▸ Work order: Only lines containing the word "ThemeType" belong in the answer; copy each one from the records.

[Stored data entries]
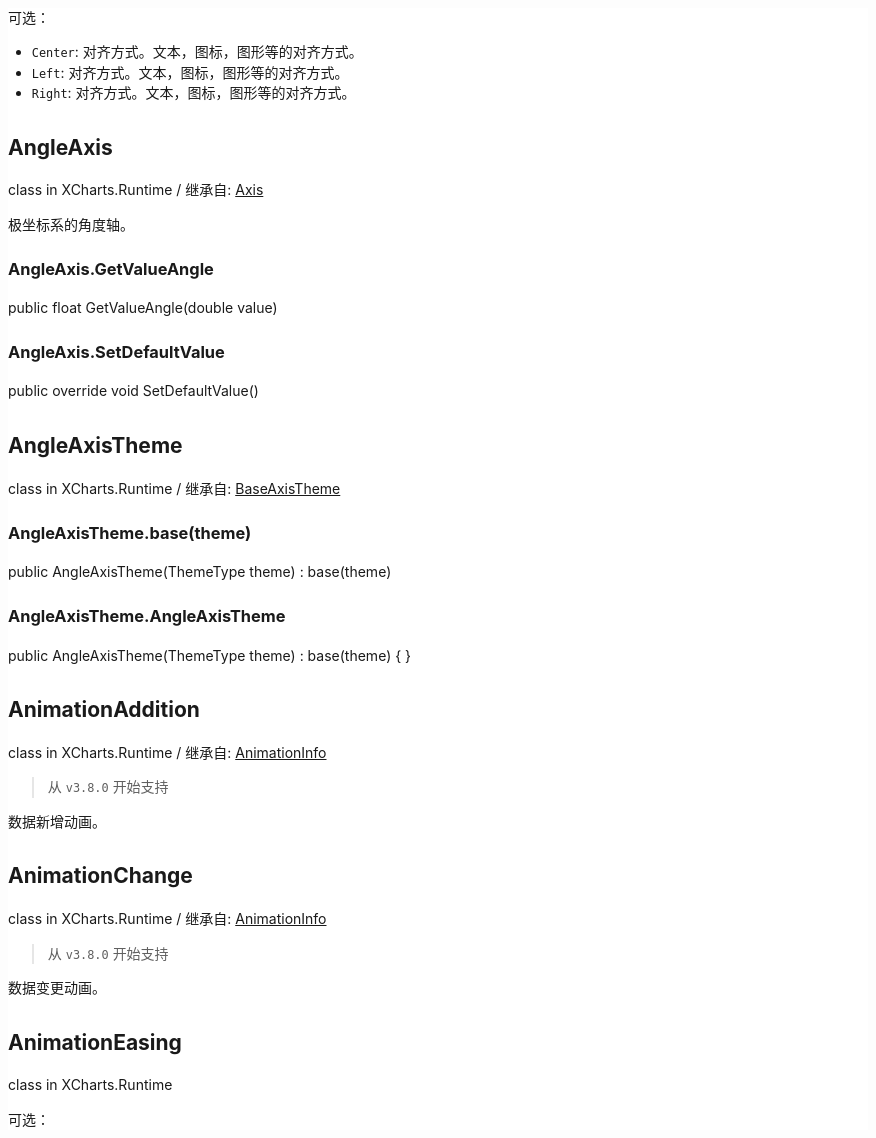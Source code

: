 可选：

- `Center`: 对齐方式。文本，图标，图形等的对齐方式。
- `Left`: 对齐方式。文本，图标，图形等的对齐方式。
- `Right`: 对齐方式。文本，图标，图形等的对齐方式。

## AngleAxis

class in XCharts.Runtime / 继承自: [Axis](#axis)

极坐标系的角度轴。

### AngleAxis.GetValueAngle

public float GetValueAngle(double value)


### AngleAxis.SetDefaultValue

public override void SetDefaultValue()

## AngleAxisTheme

class in XCharts.Runtime / 继承自: [BaseAxisTheme](#baseaxistheme)

### AngleAxisTheme.base(theme)

public AngleAxisTheme(ThemeType theme) : base(theme)

### AngleAxisTheme.AngleAxisTheme

public AngleAxisTheme(ThemeType theme) : base(theme) { }

## AnimationAddition

class in XCharts.Runtime / 继承自: [AnimationInfo](#animationinfo)

> 从 `v3.8.0` 开始支持

数据新增动画。

## AnimationChange

class in XCharts.Runtime / 继承自: [AnimationInfo](#animationinfo)

> 从 `v3.8.0` 开始支持

数据变更动画。

## AnimationEasing

class in XCharts.Runtime

可选：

▸ Exercise result:
public AngleAxisTheme(ThemeType theme) : base(theme)
public AngleAxisTheme(ThemeType theme) : base(theme) { }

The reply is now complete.